## What the task requires
For the entries below, print exactly the lines between the line holding "[97]: https://dn-getlink.qbox.me/cj97.JPG" and the line holding "[102]: https://dn-getlink.qbox.me/cj102.JPG", inclusive, and nothing else.
>>>>>
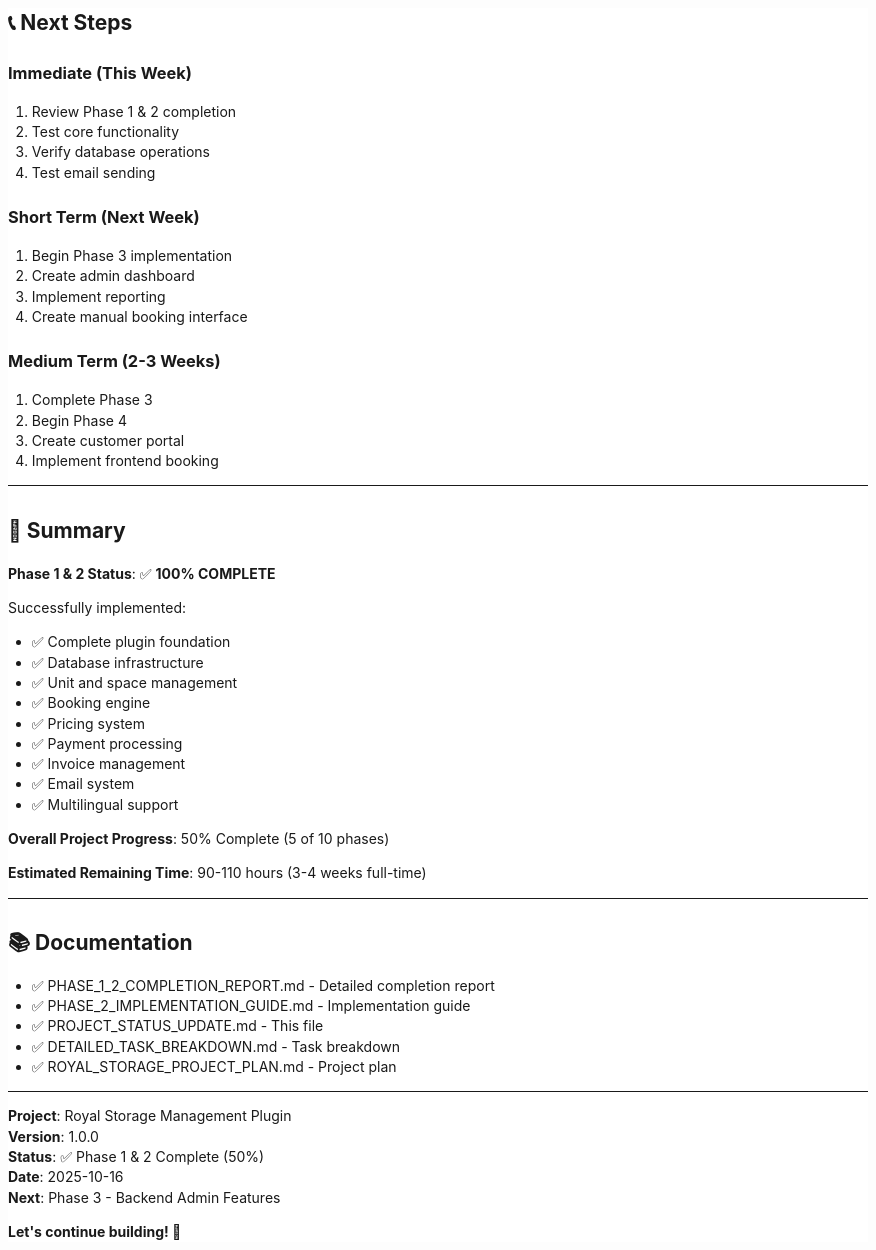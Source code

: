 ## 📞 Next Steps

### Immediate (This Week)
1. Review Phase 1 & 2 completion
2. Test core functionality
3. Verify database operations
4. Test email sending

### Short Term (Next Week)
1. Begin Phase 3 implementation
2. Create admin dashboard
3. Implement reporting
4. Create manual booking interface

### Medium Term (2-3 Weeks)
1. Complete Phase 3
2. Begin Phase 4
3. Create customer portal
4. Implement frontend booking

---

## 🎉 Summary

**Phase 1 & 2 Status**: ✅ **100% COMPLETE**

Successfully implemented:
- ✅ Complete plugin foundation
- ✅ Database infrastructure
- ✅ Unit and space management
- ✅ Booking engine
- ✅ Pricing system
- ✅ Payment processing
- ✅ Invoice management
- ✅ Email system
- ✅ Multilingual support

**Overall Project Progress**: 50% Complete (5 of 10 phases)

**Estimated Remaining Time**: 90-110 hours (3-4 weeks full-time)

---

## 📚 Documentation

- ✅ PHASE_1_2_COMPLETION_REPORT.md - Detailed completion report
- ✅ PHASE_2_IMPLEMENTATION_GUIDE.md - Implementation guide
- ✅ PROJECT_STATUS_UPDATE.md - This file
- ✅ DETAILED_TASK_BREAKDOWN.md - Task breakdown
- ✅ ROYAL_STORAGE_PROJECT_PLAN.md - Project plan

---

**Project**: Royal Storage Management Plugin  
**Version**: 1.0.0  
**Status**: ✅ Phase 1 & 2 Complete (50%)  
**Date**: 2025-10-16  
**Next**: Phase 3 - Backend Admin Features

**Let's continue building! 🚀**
<<<<<
>>>>>
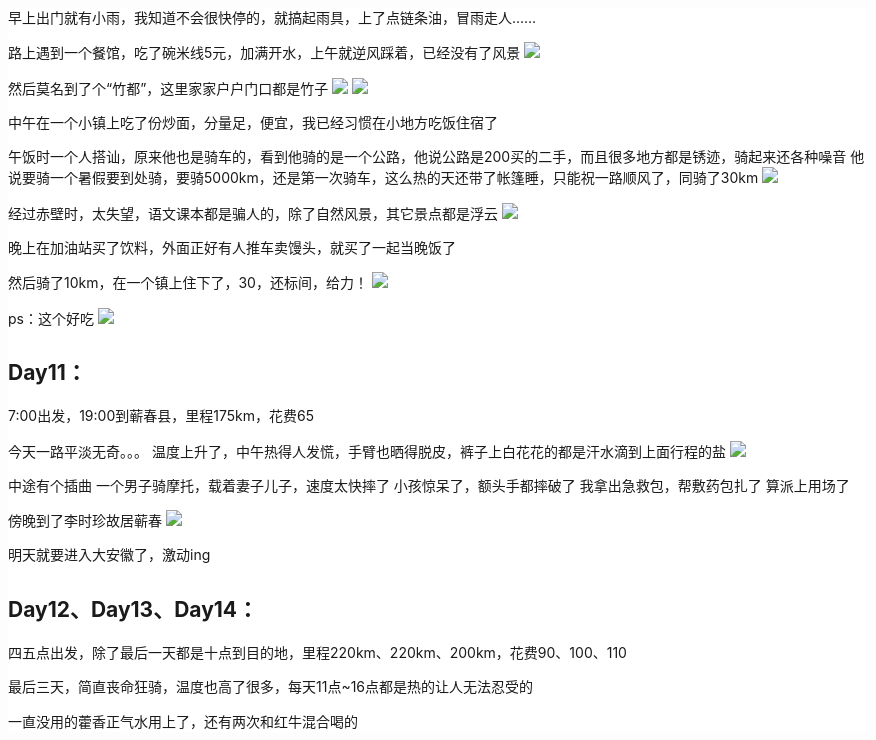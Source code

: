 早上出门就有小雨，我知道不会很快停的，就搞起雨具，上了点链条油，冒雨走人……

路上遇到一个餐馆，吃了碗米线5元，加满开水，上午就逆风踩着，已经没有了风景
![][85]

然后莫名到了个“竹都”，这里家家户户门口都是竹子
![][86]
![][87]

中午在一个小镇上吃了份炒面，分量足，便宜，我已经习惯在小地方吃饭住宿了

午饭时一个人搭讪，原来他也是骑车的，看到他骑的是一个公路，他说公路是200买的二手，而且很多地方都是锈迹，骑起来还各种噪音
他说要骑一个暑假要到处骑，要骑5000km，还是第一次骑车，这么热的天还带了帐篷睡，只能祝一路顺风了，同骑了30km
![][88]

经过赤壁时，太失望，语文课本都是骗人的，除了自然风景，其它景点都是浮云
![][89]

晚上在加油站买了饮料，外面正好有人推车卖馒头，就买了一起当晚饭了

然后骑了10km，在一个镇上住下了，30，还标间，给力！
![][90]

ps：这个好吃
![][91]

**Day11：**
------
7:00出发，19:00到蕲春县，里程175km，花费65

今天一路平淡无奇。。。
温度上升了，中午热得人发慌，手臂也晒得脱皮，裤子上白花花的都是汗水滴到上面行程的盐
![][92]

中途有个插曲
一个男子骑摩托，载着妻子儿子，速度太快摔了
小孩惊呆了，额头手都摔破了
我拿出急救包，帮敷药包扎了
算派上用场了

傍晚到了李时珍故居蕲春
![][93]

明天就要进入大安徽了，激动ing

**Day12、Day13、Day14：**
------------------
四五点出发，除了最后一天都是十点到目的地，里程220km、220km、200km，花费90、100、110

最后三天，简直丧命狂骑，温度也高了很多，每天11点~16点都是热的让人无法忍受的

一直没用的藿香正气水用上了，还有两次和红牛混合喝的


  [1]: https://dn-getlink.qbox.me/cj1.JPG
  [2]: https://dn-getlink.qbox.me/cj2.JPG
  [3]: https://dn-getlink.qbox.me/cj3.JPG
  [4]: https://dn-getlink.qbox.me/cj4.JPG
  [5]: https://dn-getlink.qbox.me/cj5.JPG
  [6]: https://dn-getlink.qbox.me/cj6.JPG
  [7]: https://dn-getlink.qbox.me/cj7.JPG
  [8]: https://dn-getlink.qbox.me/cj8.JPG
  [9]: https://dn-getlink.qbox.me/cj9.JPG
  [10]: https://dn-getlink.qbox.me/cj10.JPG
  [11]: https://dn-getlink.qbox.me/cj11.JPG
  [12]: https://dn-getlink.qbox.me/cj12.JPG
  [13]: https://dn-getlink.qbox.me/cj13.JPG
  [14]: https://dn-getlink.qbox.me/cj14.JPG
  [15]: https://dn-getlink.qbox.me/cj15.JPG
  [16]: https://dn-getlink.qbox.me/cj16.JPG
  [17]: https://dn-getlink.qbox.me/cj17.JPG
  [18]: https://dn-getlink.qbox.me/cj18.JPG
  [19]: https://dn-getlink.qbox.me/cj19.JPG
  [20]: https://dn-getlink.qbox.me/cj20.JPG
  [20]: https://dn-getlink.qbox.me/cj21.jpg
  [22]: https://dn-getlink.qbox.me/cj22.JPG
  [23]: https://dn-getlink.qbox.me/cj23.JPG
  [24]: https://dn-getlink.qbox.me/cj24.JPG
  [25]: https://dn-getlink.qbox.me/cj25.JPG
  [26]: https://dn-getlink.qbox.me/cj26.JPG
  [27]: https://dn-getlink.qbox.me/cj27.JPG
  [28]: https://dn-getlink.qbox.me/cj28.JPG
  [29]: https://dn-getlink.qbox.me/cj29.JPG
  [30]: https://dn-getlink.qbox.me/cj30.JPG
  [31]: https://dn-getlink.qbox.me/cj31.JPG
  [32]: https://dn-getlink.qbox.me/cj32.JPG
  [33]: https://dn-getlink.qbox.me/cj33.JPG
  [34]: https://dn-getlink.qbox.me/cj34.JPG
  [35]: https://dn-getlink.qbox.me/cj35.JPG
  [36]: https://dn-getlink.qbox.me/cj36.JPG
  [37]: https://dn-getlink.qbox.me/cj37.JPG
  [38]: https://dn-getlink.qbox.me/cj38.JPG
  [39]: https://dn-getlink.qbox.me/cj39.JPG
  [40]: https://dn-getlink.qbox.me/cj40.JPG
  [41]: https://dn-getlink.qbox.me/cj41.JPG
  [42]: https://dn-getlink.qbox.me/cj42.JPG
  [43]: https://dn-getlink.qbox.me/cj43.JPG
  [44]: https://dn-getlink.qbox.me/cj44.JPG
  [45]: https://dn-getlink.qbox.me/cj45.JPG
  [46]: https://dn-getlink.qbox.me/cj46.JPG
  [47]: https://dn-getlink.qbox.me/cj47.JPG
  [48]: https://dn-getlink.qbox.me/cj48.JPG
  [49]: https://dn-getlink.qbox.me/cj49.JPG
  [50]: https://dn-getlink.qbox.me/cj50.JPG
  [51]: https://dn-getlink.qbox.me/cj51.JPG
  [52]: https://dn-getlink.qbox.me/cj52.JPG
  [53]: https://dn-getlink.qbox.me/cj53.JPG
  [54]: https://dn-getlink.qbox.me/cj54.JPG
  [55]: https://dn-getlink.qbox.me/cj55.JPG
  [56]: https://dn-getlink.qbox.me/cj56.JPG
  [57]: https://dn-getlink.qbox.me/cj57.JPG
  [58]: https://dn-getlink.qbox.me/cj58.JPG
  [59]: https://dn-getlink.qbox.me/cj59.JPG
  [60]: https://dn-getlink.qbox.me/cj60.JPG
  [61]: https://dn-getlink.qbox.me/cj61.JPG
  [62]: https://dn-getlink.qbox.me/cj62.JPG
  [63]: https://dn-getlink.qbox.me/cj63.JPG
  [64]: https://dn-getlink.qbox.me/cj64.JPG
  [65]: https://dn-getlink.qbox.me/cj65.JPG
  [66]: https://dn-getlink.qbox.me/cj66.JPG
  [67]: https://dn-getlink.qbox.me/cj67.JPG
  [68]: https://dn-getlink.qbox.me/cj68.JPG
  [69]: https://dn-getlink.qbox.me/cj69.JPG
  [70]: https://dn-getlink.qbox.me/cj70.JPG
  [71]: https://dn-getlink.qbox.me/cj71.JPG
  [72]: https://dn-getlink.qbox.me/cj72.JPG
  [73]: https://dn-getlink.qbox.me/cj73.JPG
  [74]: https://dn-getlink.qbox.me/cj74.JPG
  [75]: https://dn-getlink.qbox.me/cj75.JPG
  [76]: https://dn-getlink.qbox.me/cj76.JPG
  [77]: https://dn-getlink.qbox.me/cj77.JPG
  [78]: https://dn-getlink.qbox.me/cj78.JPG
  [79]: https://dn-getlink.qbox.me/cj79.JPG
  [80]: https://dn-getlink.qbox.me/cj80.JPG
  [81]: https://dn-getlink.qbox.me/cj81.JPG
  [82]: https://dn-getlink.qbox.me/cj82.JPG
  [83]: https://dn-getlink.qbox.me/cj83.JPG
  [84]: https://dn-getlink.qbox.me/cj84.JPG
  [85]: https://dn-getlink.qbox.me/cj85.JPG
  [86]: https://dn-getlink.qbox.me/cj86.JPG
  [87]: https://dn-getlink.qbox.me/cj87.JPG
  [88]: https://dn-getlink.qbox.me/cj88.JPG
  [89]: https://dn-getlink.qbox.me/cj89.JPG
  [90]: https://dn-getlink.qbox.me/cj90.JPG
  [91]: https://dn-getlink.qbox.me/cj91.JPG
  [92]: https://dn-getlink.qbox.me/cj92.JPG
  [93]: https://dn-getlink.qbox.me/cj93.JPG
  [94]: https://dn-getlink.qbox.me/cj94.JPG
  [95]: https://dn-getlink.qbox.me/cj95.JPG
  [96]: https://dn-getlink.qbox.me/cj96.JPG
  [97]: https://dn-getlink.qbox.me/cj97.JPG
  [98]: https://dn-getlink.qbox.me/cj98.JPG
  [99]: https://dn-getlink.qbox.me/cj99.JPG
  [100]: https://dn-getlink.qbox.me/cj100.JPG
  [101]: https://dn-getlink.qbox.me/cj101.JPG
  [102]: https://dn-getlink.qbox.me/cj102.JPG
<<<<<
>>>>>
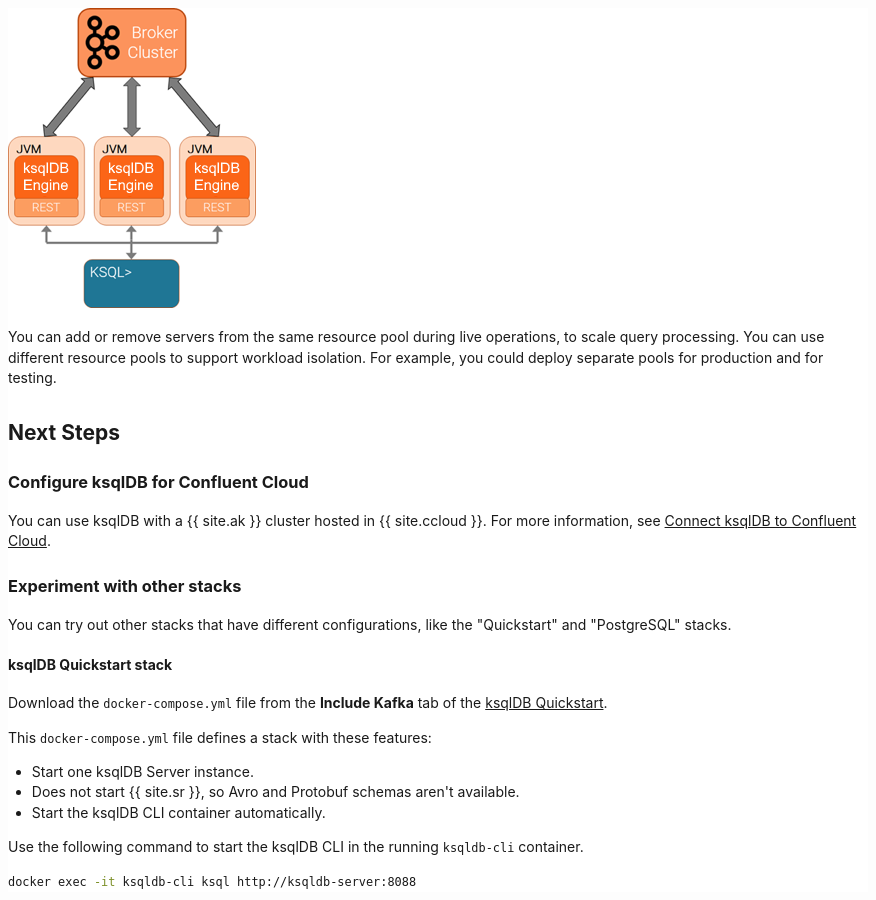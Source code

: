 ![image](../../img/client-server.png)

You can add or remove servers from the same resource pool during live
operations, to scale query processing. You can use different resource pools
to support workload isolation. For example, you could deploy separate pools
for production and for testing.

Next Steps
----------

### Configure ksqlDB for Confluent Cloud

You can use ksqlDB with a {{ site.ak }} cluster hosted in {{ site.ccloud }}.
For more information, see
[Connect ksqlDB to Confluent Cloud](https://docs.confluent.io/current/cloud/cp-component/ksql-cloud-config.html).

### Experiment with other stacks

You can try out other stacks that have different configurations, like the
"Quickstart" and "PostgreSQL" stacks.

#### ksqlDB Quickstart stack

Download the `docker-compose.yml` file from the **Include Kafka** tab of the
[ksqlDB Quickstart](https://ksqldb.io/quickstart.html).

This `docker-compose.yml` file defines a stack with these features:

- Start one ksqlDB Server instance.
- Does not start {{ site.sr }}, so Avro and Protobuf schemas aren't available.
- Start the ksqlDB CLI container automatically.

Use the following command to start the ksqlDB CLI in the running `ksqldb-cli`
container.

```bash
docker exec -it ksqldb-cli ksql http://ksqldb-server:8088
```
<<<<<
## Answer space
  [97]: https://dn-getlink.qbox.me/cj97.JPG
  [98]: https://dn-getlink.qbox.me/cj98.JPG
  [99]: https://dn-getlink.qbox.me/cj99.JPG
  [100]: https://dn-getlink.qbox.me/cj100.JPG
  [101]: https://dn-getlink.qbox.me/cj101.JPG
  [102]: https://dn-getlink.qbox.me/cj102.JPG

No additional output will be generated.